··· LISTED RECORDS

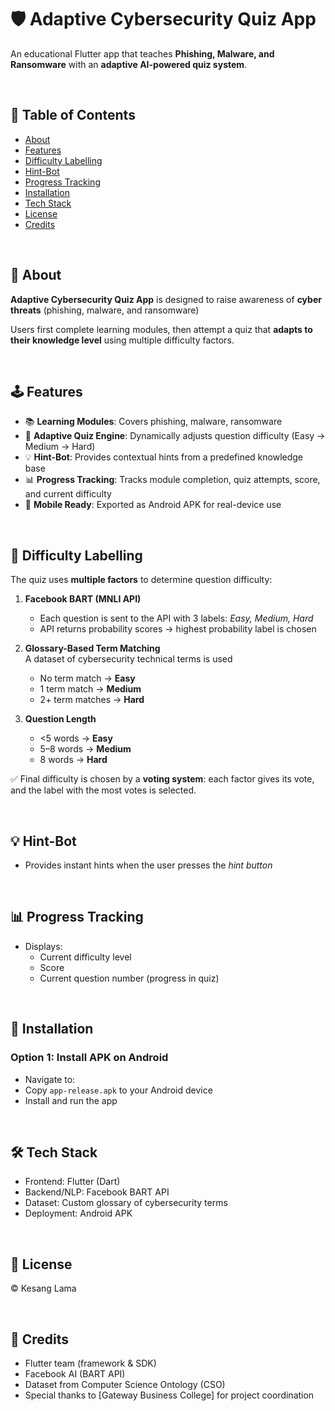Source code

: # 🛡️ Adaptive Cybersecurity Quiz App  

An educational Flutter app that teaches **Phishing, Malware, and Ransomware** with an **adaptive AI-powered quiz system**.  

<br>  

## 📖 Table of Contents  
- [About](#about)  
- [Features](#features)  
- [Difficulty Labelling](#difficulty-labelling)  
- [Hint-Bot](#hint-bot)  
- [Progress Tracking](#progress-tracking)  
- [Installation](#installation)  
- [Tech Stack](#tech-stack)  
- [License](#license)  
- [Credits](#credits)  


<br>  

## 📌 About  

**Adaptive Cybersecurity Quiz App** is designed to raise awareness of **cyber threats** (phishing, malware, and ransomware)  

Users first complete learning modules, then attempt a quiz that **adapts to their knowledge level** using multiple difficulty factors.  

<br>  

## 🕹️ Features

- 📚 **Learning Modules**: Covers phishing, malware, ransomware  
- 🎯 **Adaptive Quiz Engine**: Dynamically adjusts question difficulty (Easy → Medium → Hard)  
- 💡 **Hint-Bot**: Provides contextual hints from a predefined knowledge base  
- 📊 **Progress Tracking**: Tracks module completion, quiz attempts, score, and current difficulty  
- 📱 **Mobile Ready**: Exported as Android APK for real-device use  

<br>  

## 🔎 Difficulty Labelling  

The quiz uses **multiple factors** to determine question difficulty:  

1. **Facebook BART (MNLI API)**  
   - Each question is sent to the API with 3 labels: *Easy, Medium, Hard*  
   - API returns probability scores → highest probability label is chosen  

2. **Glossary-Based Term Matching**  
A dataset of cybersecurity technical terms is used   
   - No term match → **Easy**  
   - 1 term match → **Medium**  
   - 2+ term matches → **Hard**  

3. **Question Length**  
   - <5 words → **Easy**  
   - 5–8 words → **Medium**  
   - 8 words → **Hard**  

✅ Final difficulty is chosen by a **voting system**: each factor gives its vote, and the label with the most votes is selected.  

<br>  

## 💡 Hint-Bot  

- Provides instant hints when the user presses the *hint button*  

<br>  

## 📊 Progress Tracking  

- Displays:  
  - Current difficulty level  
  - Score  
  - Current question number (progress in quiz)  

<br>  

## 🚀 Installation  

### Option 1: Install APK on Android  
- Navigate to:  
- Copy `app-release.apk` to your Android device  
- Install and run the app

<br> 

## 🛠️ Tech Stack
- Frontend: Flutter (Dart)
- Backend/NLP: Facebook BART API
- Dataset: Custom glossary of cybersecurity terms
- Deployment: Android APK
  
<br>

## 📄 License

© Kesang Lama

<br>

## 📄 Credits

- Flutter team (framework & SDK)
- Facebook AI (BART API)
- Dataset from Computer Science Ontology (CSO)
- Special thanks to [Gateway Business College] for project coordination
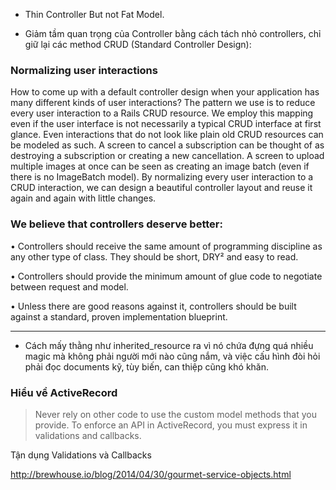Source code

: - Thin Controller But not Fat Model.

- Giảm tầm quan trọng của Controller bằng cách tách nhỏ controllers, chỉ giữ lại các method CRUD (Standard Controller Design):

### Normalizing user interactions
How to come up with a default controller design when your application has many different kinds of
user interactions? The pattern we use is to reduce every user interaction to a Rails CRUD resource. We employ this mapping even if the user interface is not necessarily a typical CRUD interface at
first glance. Even interactions that do not look like plain old CRUD resources can be modeled as such. A screen to cancel a subscription can be thought of as destroying a subscription or creating a new cancellation. A screen to upload multiple images at once can be seen as creating an image batch (even if there is no ImageBatch model). By normalizing every user interaction to a CRUD interaction, we can design a beautiful controller layout and reuse it again and again with little changes.

### We believe that controllers deserve better:

• Controllers should receive the same amount of programming discipline as any other type of class. They should be short, DRY² and easy to read.

• Controllers should provide the minimum amount of glue code to negotiate between request and model.

• Unless there are good reasons against it, controllers should be built against a standard, proven implementation blueprint.

-----

- Cách mấy thằng như inherited_resource ra vì nó chứa đựng quá nhiều magic mà không phải người mới nào cũng nắm, và việc cấu hình đòi hỏi phải đọc documents kỹ, tùy biến, can thiệp cũng khó khăn.

### Hiểu về ActiveRecord

> Never rely on other code to use the custom model methods that you provide. To enforce
an API in ActiveRecord, you must express it in validations and callbacks.

Tận dụng Validations và Callbacks

http://brewhouse.io/blog/2014/04/30/gourmet-service-objects.html
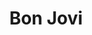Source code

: ---
title: "Bon Jovi"
summary: "Hair / Glam Metal band from New Jersey. After one of Jon Bongiovi's first demos, 'Runaway,' became a hit on the Jersey airwaves, the young musician formed the group Bon Jovi in 1983. The group went on to become one of the most successful rock bands of the decade, earning a huge number of fans and numerous industry honors. This profile is for Bon Jovi . Solo releases can be found at . Lineup: Lead Vocals, Rhythm Guitar: . Keyboards: . Drums & Percussion: . Bass: . Guitars: Former Members: Bass : . Lead Guitar, Acoustic Guitars : . Note: Hugh MacDonald occasionally plays Bass with Bon Jovi on albums and during live shows since 1994, but wasn't an official member until 2016."
image: "bon-jovi.jpg"
---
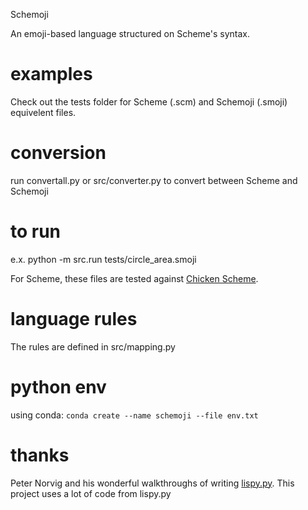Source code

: Schemoji

An emoji-based language structured on Scheme's syntax.

# examples
Check out the tests folder for Scheme (.scm) and Schemoji (.smoji) equivelent files.

# conversion
run convertall.py or src/converter.py to convert between Scheme and Schemoji

# to run
e.x. python -m src.run tests/circle_area.smoji

For Scheme, these files are tested against [Chicken Scheme](https://www.call-cc.org/).

# language rules
The rules are defined in src/mapping.py

# python env
using conda: `conda create --name schemoji --file env.txt`

# thanks
Peter Norvig and his wonderful walkthroughs of writing [lispy.py](http://norvig.com/lispy.html). This project uses a lot of code from lispy.py
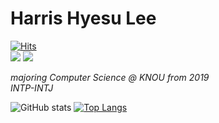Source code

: # Harris Hyesu Lee
[![Hits](https://hits.seeyoufarm.com/api/count/incr/badge.svg?url=https%3A%2F%2Fgithub.com%2FSallyrideauto%2F&count_bg=%23000000&title_bg=%23000000&icon=github.svg&icon_color=%23E7E7E7&title=hits&edge_flat=true)](https://github.com/Sallyrideauto)<br>
<a href="https://www.instagram.com/varsity_sally/"><img src="https://img.shields.io/badge/Instagram-7D4E57?style=flat-square&logo=Instagram&logoColor=ffffff"></a> <a href="https://www.instagram.com/varsity_sally/"><img src="https://img.shields.io/badge/Tistory-6E8894?style=flat-square&logo=Telegraph&logoColor=ffffff"></a><p>
<i>majoring Computer Science @ KNOU from 2019<br>
  INTP-INTJ</i><p>
![GitHub stats](https://github-readme-stats.vercel.app/api?username=Sallyrideauto&show_icons=true&theme=rose_pine)
[![Top Langs](https://github-readme-stats.vercel.app/api/top-langs/?username=Sallyrideauto)](https://github.com/Sallyrideauto/github-readme-stats)
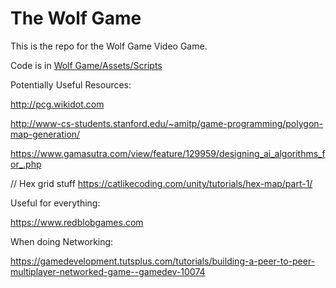 # The Wolf Game
This is the repo for the Wolf Game Video Game.

Code is in <a href="https://github.com/Oisin-Headen/Wolf-Game/tree/master/Wolf%20Game/Assets/Scripts">Wolf Game/Assets/Scripts</a>


Potentially Useful Resources:

http://pcg.wikidot.com

http://www-cs-students.stanford.edu/~amitp/game-programming/polygon-map-generation/

https://www.gamasutra.com/view/feature/129959/designing_ai_algorithms_for_.php

// Hex grid stuff
https://catlikecoding.com/unity/tutorials/hex-map/part-1/

Useful for everything:

https://www.redblobgames.com


When doing Networking:

https://gamedevelopment.tutsplus.com/tutorials/building-a-peer-to-peer-multiplayer-networked-game--gamedev-10074
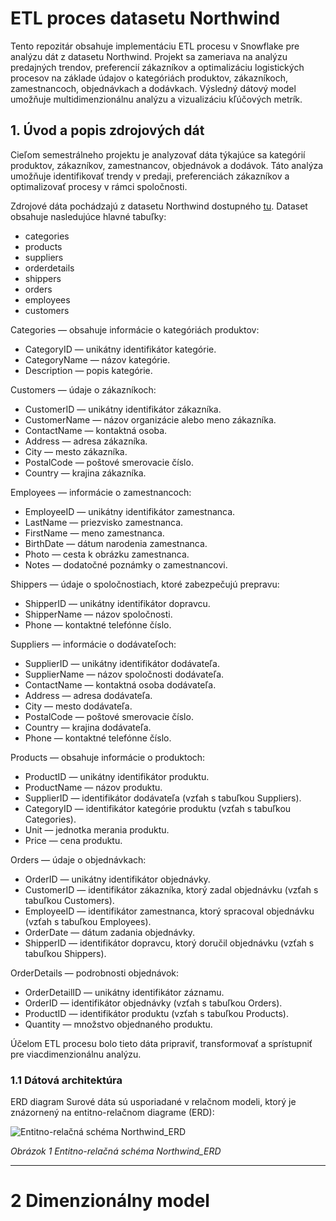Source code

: # ETL proces datasetu Northwind

Tento repozitár obsahuje implementáciu ETL procesu v Snowflake pre analýzu dát z datasetu Northwind. Projekt sa zameriava na analýzu predajných trendov, preferencií zákazníkov a optimalizáciu logistických procesov na základe údajov o kategóriách produktov, zákazníkoch, zamestnancoch, objednávkach a dodávkach. Výsledný dátový model umožňuje multidimenzionálnu analýzu a vizualizáciu kľúčových metrík.  

## 1. Úvod a popis zdrojových dát   

Cieľom semestrálneho projektu je analyzovať dáta týkajúce sa kategórií produktov, zákazníkov, zamestnancov, objednávok a dodávok. Táto analýza umožňuje identifikovať trendy v predaji, preferenciách zákazníkov a optimalizovať procesy v rámci spoločnosti.

Zdrojové dáta pochádzajú z datasetu Northwind dostupného [tu](https://edu.ukf.sk/mod/folder/view.php?id=252869). Dataset obsahuje nasledujúce hlavné tabuľky:  

- categories
- products
- suppliers
- orderdetails
- shippers
- orders
- employees
- customers

Categories — obsahuje informácie o kategóriách produktov:
- CategoryID — unikátny identifikátor kategórie.
- CategoryName — názov kategórie.
- Description — popis kategórie.

Customers — údaje o zákazníkoch:
- CustomerID — unikátny identifikátor zákazníka.
- CustomerName — názov organizácie alebo meno zákazníka.
- ContactName — kontaktná osoba.
- Address — adresa zákazníka.
- City — mesto zákazníka.
- PostalCode — poštové smerovacie číslo.
- Country — krajina zákazníka.

Employees — informácie o zamestnancoch:
- EmployeeID — unikátny identifikátor zamestnanca.
- LastName — priezvisko zamestnanca.
- FirstName — meno zamestnanca.
- BirthDate — dátum narodenia zamestnanca.
- Photo — cesta k obrázku zamestnanca.
- Notes — dodatočné poznámky o zamestnancovi.

Shippers — údaje o spoločnostiach, ktoré zabezpečujú prepravu:
- ShipperID — unikátny identifikátor dopravcu.
- ShipperName — názov spoločnosti.
- Phone — kontaktné telefónne číslo.

Suppliers — informácie o dodávateľoch:
- SupplierID — unikátny identifikátor dodávateľa.
- SupplierName — názov spoločnosti dodávateľa.
- ContactName — kontaktná osoba dodávateľa.
- Address — adresa dodávateľa.
- City — mesto dodávateľa.
- PostalCode — poštové smerovacie číslo.
- Country — krajina dodávateľa.
- Phone — kontaktné telefónne číslo.

Products — obsahuje informácie o produktoch:
- ProductID — unikátny identifikátor produktu.
- ProductName — názov produktu.
- SupplierID — identifikátor dodávateľa (vzťah s tabuľkou Suppliers).
- CategoryID — identifikátor kategórie produktu (vzťah s tabuľkou Categories).
- Unit — jednotka merania produktu.
- Price — cena produktu.

Orders — údaje o objednávkach:
- OrderID — unikátny identifikátor objednávky.
- CustomerID — identifikátor zákazníka, ktorý zadal objednávku (vzťah s tabuľkou Customers).
- EmployeeID — identifikátor zamestnanca, ktorý spracoval objednávku (vzťah s tabuľkou Employees).
- OrderDate — dátum zadania objednávky.
- ShipperID — identifikátor dopravcu, ktorý doručil objednávku (vzťah s tabuľkou Shippers).

OrderDetails — podrobnosti objednávok:
- OrderDetailID — unikátny identifikátor záznamu.
- OrderID — identifikátor objednávky (vzťah s tabuľkou Orders).
- ProductID — identifikátor produktu (vzťah s tabuľkou Products).
- Quantity — množstvo objednaného produktu.

Účelom ETL procesu bolo tieto dáta pripraviť, transformovať a sprístupniť pre viacdimenzionálnu analýzu.

### 1.1 Dátová architektúra
ERD diagram
Surové dáta sú usporiadané v relačnom modeli, ktorý je znázornený na entitno-relačnom diagrame (ERD):

![Entitno-relačná schéma Northwind_ERD](https://github.com/Wilkwarin/Walmart_Sales_Forecast-ETL/blob/main/Northwind_ERD.png)

*Obrázok 1 Entitno-relačná schéma Northwind_ERD*

---

# 2 Dimenzionálny model
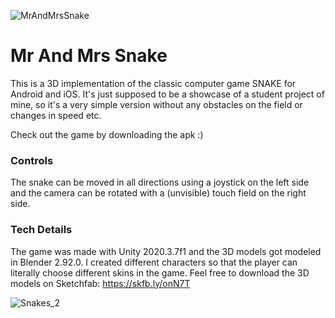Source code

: ![MrAndMrsSnake](https://user-images.githubusercontent.com/18674912/117344270-7de61680-aea5-11eb-9486-5961642423ce.jpg)
# Mr And Mrs Snake

This is a 3D implementation of the classic computer game SNAKE for Android and iOS. It's just supposed to be a showcase of a student project of mine, so it's a very simple version without any obstacles on the field or changes in speed etc.

Check out the game by downloading the apk :) 

### Controls
The snake can be moved in all directions using a joystick on the left side and the camera can be rotated with a (unvisible) touch field on the right side.

### Tech Details
The game was made with Unity 2020.3.7f1 and the 3D models got modeled in Blender 2.92.0. 
I created different characters so that the player can literally choose different skins in the game. Feel free to download the 3D models on Sketchfab: https://skfb.ly/onN7T  

![Snakes_2](https://user-images.githubusercontent.com/18674912/117571655-c3862780-b0cf-11eb-986c-db39316d5001.png)



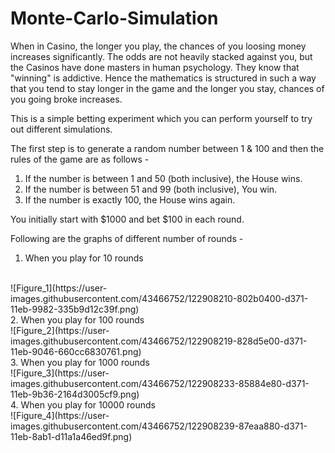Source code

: # Monte-Carlo-Simulation

When in Casino, the longer you play, the chances of you loosing money increases significantly. The odds are not heavily stacked against you, but the Casinos have done masters in human psychology. They know that "winning" is addictive. Hence the mathematics is structured in such a way that you tend to stay longer in the game and the longer you stay, chances of you going broke increases.

This is a simple betting experiment which you can perform yourself to try out different simulations.

The first step is to generate a random number between 1 & 100 and then the rules of the game are as follows -
1. If the number is between 1 and 50 (both inclusive), the House wins.
2. If the number is between 51 and 99 (both inclusive), You win.
3. If the number is exactly 100, the House wins again.

You initially start with $1000 and bet $100 in each round.

Following are the graphs of different number of rounds - 
1. When you play for 10 rounds
  <br>
  ![Figure_1](https://user-images.githubusercontent.com/43466752/122908210-802b0400-d371-11eb-9982-335b9d12c39f.png)
  <br>
2. When you play for 100 rounds
    <br>
  ![Figure_2](https://user-images.githubusercontent.com/43466752/122908219-828d5e00-d371-11eb-9046-660cc6830761.png)
  <br>
3. When you play for 1000 rounds
    <br>
  ![Figure_3](https://user-images.githubusercontent.com/43466752/122908233-85884e80-d371-11eb-9b36-2164d3005cf9.png)
  <br>
4. When you play for 10000 rounds
    <br>
  ![Figure_4](https://user-images.githubusercontent.com/43466752/122908239-87eaa880-d371-11eb-8ab1-d11a1a46ed9f.png)
  <br>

······

TASK DESCRIPTION: Now transcribe the lines above exactly, starting at the line containing "- Special thanks" and ending at the line containing "### We believe", both lines included, pictures excluded.

FINISHED EXERCISE:
- Special thanks to [Gateway Business College] for project coordination
Source code

: - Thin Controller But not Fat Model.

- Giảm tầm quan trọng của Controller bằng cách tách nhỏ controllers, chỉ giữ lại các method CRUD (Standard Controller Design):

### Normalizing user interactions
How to come up with a default controller design when your application has many different kinds of
user interactions? The pattern we use is to reduce every user interaction to a Rails CRUD resource. We employ this mapping even if the user interface is not necessarily a typical CRUD interface at
first glance. Even interactions that do not look like plain old CRUD resources can be modeled as such. A screen to cancel a subscription can be thought of as destroying a subscription or creating a new cancellation. A screen to upload multiple images at once can be seen as creating an image batch (even if there is no ImageBatch model). By normalizing every user interaction to a CRUD interaction, we can design a beautiful controller layout and reuse it again and again with little changes.

### We believe that controllers deserve better:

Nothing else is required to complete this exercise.